- PROBLEM DETAILS: If a line in the entries below includes the string "jeroennoten", copy it out.

- EXERCISE MATERIAL:
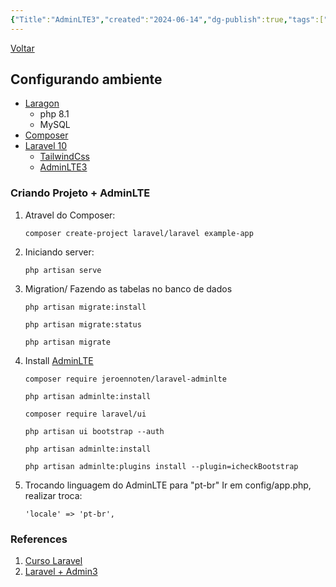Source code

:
 ```yaml
---
{"Title":"AdminLTE3","created":"2024-06-14","dg-publish":true,"tags":["pessoal/estudos","pessoal/web"],"permalink":"/1.Minha Vida/AdminLTE3/","dgPassFrontmatter":true,"noteIcon":""}
---
```


[Voltar](1.LIFE/index)
## Configurando ambiente
- [Laragon](https://laragon.org/download/index.html)
    - php 8.1
    - MySQL
- [Composer](https://getcomposer.org/download/)
- [Laravel 10](https://laravel.com/docs/11.x/installation#creating-a-laravel-project)
    - [TailwindCss](https://daisyui.com/docs/install/)
    - [AdminLTE3](https://github.com/jeroennoten/Laravel-AdminLTE)
### Criando Projeto + AdminLTE
1. Atravel do Composer:
    ``` 
    composer create-project laravel/laravel example-app
    ```
2. Iniciando server:
    ``` 
    php artisan serve
    ```
3. Migration/ Fazendo as tabelas no banco de dados
    ```
    php artisan migrate:install
    ```
    ```
    php artisan migrate:status
    ```
    ```
    php artisan migrate
    ```
4. Install [AdminLTE](https://github.com/jeroennoten/Laravel-AdminLTE/wiki/Usage) 
    ```
    composer require jeroennoten/laravel-adminlte
    ```
    ```
    php artisan adminlte:install
    ```
    ```
    composer require laravel/ui
    ```
    ```
    php artisan ui bootstrap --auth
    ```
    ```
    php artisan adminlte:install
    ```
    ```
    php artisan adminlte:plugins install --plugin=icheckBootstrap
    ```
5. Trocando linguagem do AdminLTE para "pt-br"
    Ir em config/app.php, realizar troca:
    ```
    'locale' => 'pt-br',
    ```

### References
1. [Curso Laravel](https://www.youtube.com/watch?v=HFnn0DXQgWA&list=PLwXQLZ3FdTVH5Tb57_-ll_r0VhNz9RrXb&index=4)
2. [Laravel + Admin3](https://www.youtube.com/watch?v=d9uRb3YQytI&t=24s)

- EXERCISE ANSWER:
    - [AdminLTE3](https://github.com/jeroennoten/Laravel-AdminLTE)
4. Install [AdminLTE](https://github.com/jeroennoten/Laravel-AdminLTE/wiki/Usage) 
    composer require jeroennoten/laravel-adminlte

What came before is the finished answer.